Specify the region over which the following function f(x) is increasing and the region where it is decreasing. f(x)= √-x
Your answer should be either open intervals or the empty set
ϕ.
To determine the regions where the function f(x) = √(-x) is increasing and decreasing, we need to find the derivative of the function and analyze its sign.
First, let's find the derivative of f(x) with respect to x:
f'(x) = d/dx (√(-x))
Using the chain rule, we can simplify this as follows:
f'(x) = (1/2)(-x)^(-1/2)(-1)
= -(1/2)(√(-x))/(√x)
Now, let's determine where the derivative is positive (increasing) and where it is negative (decreasing).
1. Increasing region:
To find the increasing region, we need to find where f'(x) > 0.
-(1/2)(√(-x))/(√x) > 0
Since the numerator -√(-x) is always negative, our inequality becomes:
√x > 0
As the square root is always positive, this inequality is true for all x > 0.
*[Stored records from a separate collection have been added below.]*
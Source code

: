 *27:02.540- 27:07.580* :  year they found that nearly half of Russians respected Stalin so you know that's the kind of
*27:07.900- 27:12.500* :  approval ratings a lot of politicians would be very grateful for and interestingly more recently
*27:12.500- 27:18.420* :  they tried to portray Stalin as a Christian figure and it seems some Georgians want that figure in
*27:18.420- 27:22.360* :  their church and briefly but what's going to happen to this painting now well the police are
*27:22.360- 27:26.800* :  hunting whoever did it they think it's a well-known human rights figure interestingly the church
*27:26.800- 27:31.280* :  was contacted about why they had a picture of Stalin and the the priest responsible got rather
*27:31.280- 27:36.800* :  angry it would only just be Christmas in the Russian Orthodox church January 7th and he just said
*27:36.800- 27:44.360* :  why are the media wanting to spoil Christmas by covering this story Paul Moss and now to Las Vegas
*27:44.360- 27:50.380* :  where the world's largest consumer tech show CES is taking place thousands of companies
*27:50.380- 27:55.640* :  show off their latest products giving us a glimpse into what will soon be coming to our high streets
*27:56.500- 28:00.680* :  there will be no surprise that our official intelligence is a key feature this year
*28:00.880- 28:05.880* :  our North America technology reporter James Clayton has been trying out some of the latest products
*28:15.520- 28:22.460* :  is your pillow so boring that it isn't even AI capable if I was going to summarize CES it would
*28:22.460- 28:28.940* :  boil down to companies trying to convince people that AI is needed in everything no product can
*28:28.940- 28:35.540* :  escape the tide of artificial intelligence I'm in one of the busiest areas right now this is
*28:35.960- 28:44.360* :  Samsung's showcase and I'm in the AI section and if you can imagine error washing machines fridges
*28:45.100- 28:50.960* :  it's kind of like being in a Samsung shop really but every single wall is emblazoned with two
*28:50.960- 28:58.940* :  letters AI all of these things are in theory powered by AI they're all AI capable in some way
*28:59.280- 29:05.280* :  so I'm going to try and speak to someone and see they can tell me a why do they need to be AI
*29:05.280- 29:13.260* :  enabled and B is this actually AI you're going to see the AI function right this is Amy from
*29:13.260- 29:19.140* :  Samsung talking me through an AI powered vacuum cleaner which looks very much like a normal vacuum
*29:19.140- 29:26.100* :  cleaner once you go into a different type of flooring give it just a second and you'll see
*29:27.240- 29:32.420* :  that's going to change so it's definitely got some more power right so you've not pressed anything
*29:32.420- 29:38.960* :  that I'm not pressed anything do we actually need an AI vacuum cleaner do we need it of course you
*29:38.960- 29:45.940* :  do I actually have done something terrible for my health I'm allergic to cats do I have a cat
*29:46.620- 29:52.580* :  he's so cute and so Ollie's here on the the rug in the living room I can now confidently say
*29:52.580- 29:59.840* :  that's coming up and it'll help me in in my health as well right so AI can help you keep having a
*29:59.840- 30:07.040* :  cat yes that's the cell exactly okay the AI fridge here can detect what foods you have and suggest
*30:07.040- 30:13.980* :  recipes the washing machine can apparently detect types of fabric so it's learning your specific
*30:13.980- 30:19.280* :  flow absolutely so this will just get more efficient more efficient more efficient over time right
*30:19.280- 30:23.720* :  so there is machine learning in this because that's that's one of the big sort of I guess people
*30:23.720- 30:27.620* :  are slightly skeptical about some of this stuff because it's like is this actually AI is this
Therefore, the function f(x) = √(-x) is increasing in the open interval (0, +∞).
2. Decreasing region:
To find the decreasing region, we need to find where f'(x) < 0.
-(1/2)(√(-x))/(√x) < 0
Since the numerator -√(-x) is always negative, our inequality becomes:
√x < 0
However, there are no real values of x for which the square root of a non-positive number is negative. Therefore, the inequality √x < 0 has no solution.
Hence, the function f(x) = √(-x) is neither increasing nor decreasing over any open interval. The answer is the empty set, ϕ.
In summary:
The function f(x) = √(-x) is increasing in the open interval (0, +∞) and is not decreasing over any open interval.